Os dados censitários recentes demonstram que o Brasil tem hoje a maior população jovem da história: 51 milhões de pessoas com idades entre 10 e 24 anos. Investir nesse segmento é a chave para o desenvolvimento humano deste país. Seu potencial tem que ser reconhecido e compete a todos e todas garantir os meios para que seu futuro esteja devidamente assegurado. 

Não há futuro sustentável sem a juventude, a redução a maioridade penal é, portanto, um entrave para o crescimento deste país em termos humanos, sociais e econômicos. Temos que investir no fim da negligência social, no apoio às famílias, no acesso aos benefícios e em políticas de educação, saúde, habitação, assistência social, cultura, trabalho e emprego, lazer, cidadania e acesso à justiça, conforme disposto no artigo 227 da Constituição Federal de 1988. 

O Brasil é signatário de tratados internacionais de direitos humanos e, dentre eles, da Convenção sobre os Direitos da Criança (CDC) das Nações Unidas, e está obrigado a cumpri-la. Um dos compromissos assumidos internacionalmente, portanto, é a adequação de suas normas e políticas públicas aos termos convencionais, o que foi feito, em parte, pela aprovação do Estatuto da Criança e do Adolescente, que já prevê a responsabilização de adolescentes a partir de 12 anos por atos infracionais cometidos, com a adoção de medidas socioeducativas, incluída a privação de liberdade. 

O aperfeiçoamento deste sistema, e não a redução da maioridade penal, representaria uma ação mais eficaz contra a violência cometida por adolescentes, pois representaria a efetiva oportunidade de reinserir os jovens na sociedade, de dar-lhes novas oportunidades e de construir um futuro melhor para todos e todas.
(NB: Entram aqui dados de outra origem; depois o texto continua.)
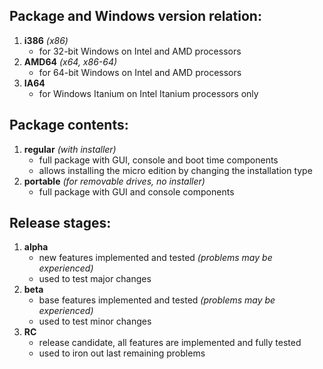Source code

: ## Package and Windows version relation:
1. **i386**  *(x86)*
    * for 32-bit Windows on Intel and AMD processors
2. **AMD64** *(x64, x86-64)*
    * for 64-bit Windows on Intel and AMD processors
3. **IA64**
    * for Windows Itanium on Intel Itanium processors only

## Package contents:
1. **regular** *(with installer)*
    * full package with GUI, console and boot time components
    * allows installing the micro edition by changing the installation type
2. **portable** *(for removable drives, no installer)*
    * full package with GUI and console components

## Release stages:
1. **alpha**
    * new features implemented and tested *(problems may be experienced)*
    * used to test major changes
2. **beta**
    * base features implemented and tested *(problems may be experienced)*
    * used to test minor changes
3. **RC**
    * release candidate, all features are implemented and fully tested
    * used to iron out last remaining problems
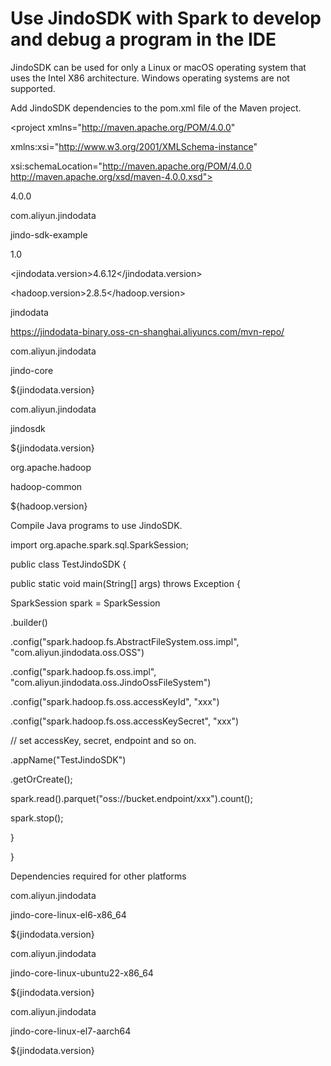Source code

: # Use JindoSDK with Spark to develop and debug a program in the IDE

JindoSDK can be used for only a Linux or macOS operating system that uses the Intel X86 architecture. Windows operating systems are not supported.

Add JindoSDK dependencies to the pom.xml file of the Maven project.

<project xmlns="http://maven.apache.org/POM/4.0.0"

xmlns:xsi="http://www.w3.org/2001/XMLSchema-instance"

xsi:schemaLocation="http://maven.apache.org/POM/4.0.0 http://maven.apache.org/xsd/maven-4.0.0.xsd">

<modelVersion>4.0.0</modelVersion>

<groupId>com.aliyun.jindodata</groupId>

<artifactId>jindo-sdk-example</artifactId>

<version>1.0</version>

<properties>

<jindodata.version>4.6.12</jindodata.version>

<hadoop.version>2.8.5</hadoop.version>

</properties>

<repositories>

<!-- Add JindoData Maven Repository -->

<repository>

<id>jindodata</id>

<url>https://jindodata-binary.oss-cn-shanghai.aliyuncs.com/mvn-repo/</url>

</repository>

</repositories>

<dependencies>

<!-- add jindo-core -->

<dependency>

<groupId>com.aliyun.jindodata</groupId>

<artifactId>jindo-core</artifactId>

<version>${jindodata.version}</version>

</dependency>

<!-- add jindo-core-extended-jar if you need support other platform -->

<!-- add jindo-hadoop-sdk -->

<dependency>

<groupId>com.aliyun.jindodata</groupId>

<artifactId>jindosdk</artifactId>

<version>${jindodata.version}</version>

</dependency>

<!-- add hadoop dependency. -->

<dependency>

<groupId>org.apache.hadoop</groupId>

<artifactId>hadoop-common</artifactId>

<version>${hadoop.version}</version>

</dependency>

</dependencies>

</project>

Compile Java programs to use JindoSDK.

import org.apache.spark.sql.SparkSession;

public class TestJindoSDK {

public static void main(String\[\] args) throws Exception {

SparkSession spark = SparkSession

.builder()

.config("spark.hadoop.fs.AbstractFileSystem.oss.impl", "com.aliyun.jindodata.oss.OSS")

.config("spark.hadoop.fs.oss.impl", "com.aliyun.jindodata.oss.JindoOssFileSystem")

.config("spark.hadoop.fs.oss.accessKeyId", "xxx")

.config("spark.hadoop.fs.oss.accessKeySecret", "xxx")

// set accessKey, secret, endpoint and so on.

.appName("TestJindoSDK")

.getOrCreate();

spark.read().parquet("oss://bucket.endpoint/xxx").count();

spark.stop();

}

}

  

Dependencies required for other platforms

<!-- add jindo-core-extended-jar for centos6 or el6 -->

<dependency>

<groupId>com.aliyun.jindodata</groupId>

<artifactId>jindo-core-linux-el6-x86\_64</artifactId>

<version>${jindodata.version}</version>

</dependency>

<!-- add jindo-core-extended-jar for ubuntu22 -->

<dependency>

<groupId>com.aliyun.jindodata</groupId>

<artifactId>jindo-core-linux-ubuntu22-x86\_64</artifactId>

<version>${jindodata.version}</version>

</dependency>

<!-- add jindo-core-extended-jar for aliyun yitian & alios (beta)-->

<dependency>

<groupId>com.aliyun.jindodata</groupId>

<artifactId>jindo-core-linux-el7-aarch64</artifactId>

<version>${jindodata.version}</version>

</dependency>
A redução da maioridade penal somente aprofundará as situações de discriminação social, racial e de vulnerabilidade dos adolescentes em situação de risco, além de colocar o Brasil em uma situação de retrocesso no âmbito internacional, onde tem, historicamente, a tradição de respeitar os tratados que ratifica. 

Com a redução e o tratamento penal duro ou rigoroso para o adolescente que comete crime grave, inúmeras vezes pior do que para o adulto, estamos, terminantemente, nos recusando a oferecer-lhe oportunidades de inclusão social e de planejamento de futuro nessa sociedade excludente, complexa e altamente competitiva. Nossa cultura instituiu a adolescência, mas não queremos lidar com os problemas dessa nossa invenção, com as implicações sociais e individuais dessa "moratória". A prisão é a moratória da moratória. 
 

Como pesquisadores e participantes dos movimentos sociais e organizações em defesa de direitos humanos, esperamos que os representantes eleitos para o Poder Legislativo, revestidos da atribuição de reformar a Constituição Federal, rejeitem a PEC 171/93, assim como os projetos de lei que aprofundam a punição a adolescentes . Esperamos, igualmente, que se retome o diálogo democrático com a sociedade, a fim de melhor projetar as ações que assegurem os direitos humanos constitucionalmente previstos, que ampliem o sistema de proteção social e de garantia da cidadania.